In the last year I’ve been able to attend quite a few fantastic cons. You’ve likely heard of some of them, like GenCon, New York Comic Con and PAX East because they are just huge. They happen in major cities, sell out hotels, fill restaurants to capacity for hours on end and provide long lists of big name stars who will be speaking at panels and signing autographs. They’re a ridiculous amount of fun, exhausting and impossible to see completely because there is more to see and do than one weekend allows. Last weekend I attended TempleCon in Warwick, RI. Never heard of it? That’s because it’s not a gigantic con that takes over a major city, but it is the perfect example of why you should seek out the smaller, local cons in your area.
TempleCon bills itself as a Retro-Futurist themed convention, but that’s only a small part of what attendees can experience. In addition to the cosplay, which even includes a ball on Friday night, there is non-stop gaming throughout the weekend. There are tournaments for Warmachine, Monsterpocalypse and Warhammer 40K for the miniature wargaming fans as well as Magic and Vampire:The Eternal Struggle if collectible cardgames are your passion. A diverse selection of panels will help you learn how to paint better models, design the perfect steampunk costume, ballroom dance or even to better appreciate the qualities of a good Scotch. And there are demos of some of the latest and greatest games like Dystopian Wars and Malifaux. The theme of this convention really ought to be Anything and Everything.
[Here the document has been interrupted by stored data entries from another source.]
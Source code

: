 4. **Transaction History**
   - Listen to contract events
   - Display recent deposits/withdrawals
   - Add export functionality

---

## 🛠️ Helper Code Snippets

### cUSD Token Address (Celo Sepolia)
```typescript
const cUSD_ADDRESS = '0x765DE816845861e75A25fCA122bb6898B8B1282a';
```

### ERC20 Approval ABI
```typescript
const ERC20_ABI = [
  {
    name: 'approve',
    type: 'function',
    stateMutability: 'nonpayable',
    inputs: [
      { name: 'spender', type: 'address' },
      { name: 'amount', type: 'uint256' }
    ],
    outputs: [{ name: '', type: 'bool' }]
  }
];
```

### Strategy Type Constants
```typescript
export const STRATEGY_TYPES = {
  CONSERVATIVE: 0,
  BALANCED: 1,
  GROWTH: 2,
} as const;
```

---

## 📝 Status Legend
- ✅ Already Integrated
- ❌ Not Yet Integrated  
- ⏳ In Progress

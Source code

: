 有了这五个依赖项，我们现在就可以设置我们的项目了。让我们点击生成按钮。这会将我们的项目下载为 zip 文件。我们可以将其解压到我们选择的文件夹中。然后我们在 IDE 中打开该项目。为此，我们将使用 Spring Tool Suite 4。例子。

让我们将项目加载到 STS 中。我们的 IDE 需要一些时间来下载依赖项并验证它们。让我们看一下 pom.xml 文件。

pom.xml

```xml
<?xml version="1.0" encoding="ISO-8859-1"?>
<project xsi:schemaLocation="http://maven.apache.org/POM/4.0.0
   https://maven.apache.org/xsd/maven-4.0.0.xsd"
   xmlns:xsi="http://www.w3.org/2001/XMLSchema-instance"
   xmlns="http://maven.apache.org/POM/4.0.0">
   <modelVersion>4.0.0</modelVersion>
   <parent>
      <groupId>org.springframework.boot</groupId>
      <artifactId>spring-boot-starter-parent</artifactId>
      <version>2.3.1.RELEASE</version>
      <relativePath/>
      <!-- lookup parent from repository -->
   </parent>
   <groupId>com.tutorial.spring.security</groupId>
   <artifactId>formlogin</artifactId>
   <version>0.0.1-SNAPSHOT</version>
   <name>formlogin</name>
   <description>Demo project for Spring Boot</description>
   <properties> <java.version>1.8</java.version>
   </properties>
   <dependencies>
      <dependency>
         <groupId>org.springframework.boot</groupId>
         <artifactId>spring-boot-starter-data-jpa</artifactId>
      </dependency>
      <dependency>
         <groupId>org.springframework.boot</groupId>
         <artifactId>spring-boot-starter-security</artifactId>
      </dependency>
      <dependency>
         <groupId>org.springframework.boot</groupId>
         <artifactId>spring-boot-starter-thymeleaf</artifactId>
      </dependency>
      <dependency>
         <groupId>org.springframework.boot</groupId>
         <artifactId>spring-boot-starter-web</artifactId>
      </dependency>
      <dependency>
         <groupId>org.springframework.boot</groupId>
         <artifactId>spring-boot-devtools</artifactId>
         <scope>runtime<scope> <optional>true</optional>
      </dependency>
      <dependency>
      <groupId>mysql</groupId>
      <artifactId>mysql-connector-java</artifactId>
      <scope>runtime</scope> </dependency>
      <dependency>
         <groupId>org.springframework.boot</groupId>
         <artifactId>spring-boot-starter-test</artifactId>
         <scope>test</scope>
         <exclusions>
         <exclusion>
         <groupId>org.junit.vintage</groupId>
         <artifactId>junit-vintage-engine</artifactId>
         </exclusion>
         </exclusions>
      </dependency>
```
Although the diverse events at TempleCon make it fun for just about everyone, what makes this convention great is that it’s more personal than it’s bigger brothers. There are no lines wrapping half way around the building to get into every panel. You don’t have to wait for two hours in the hope that you might be able to see a demo of the new game you just discovered. The vendor areas are not so crowded that you need to wedge your costume sword in between people just to make space to pass. The pace is easy, the people friendly, and the atmosphere relaxed. I even grabbed a seat in the hotel bar on Saturday night without having to wait or feel pressured to move so the next person in line could have a chance at our table. This year, plan to hit up a few local cons in addition to the big ones. You’ll open up new doors of convention fun you never knew existed.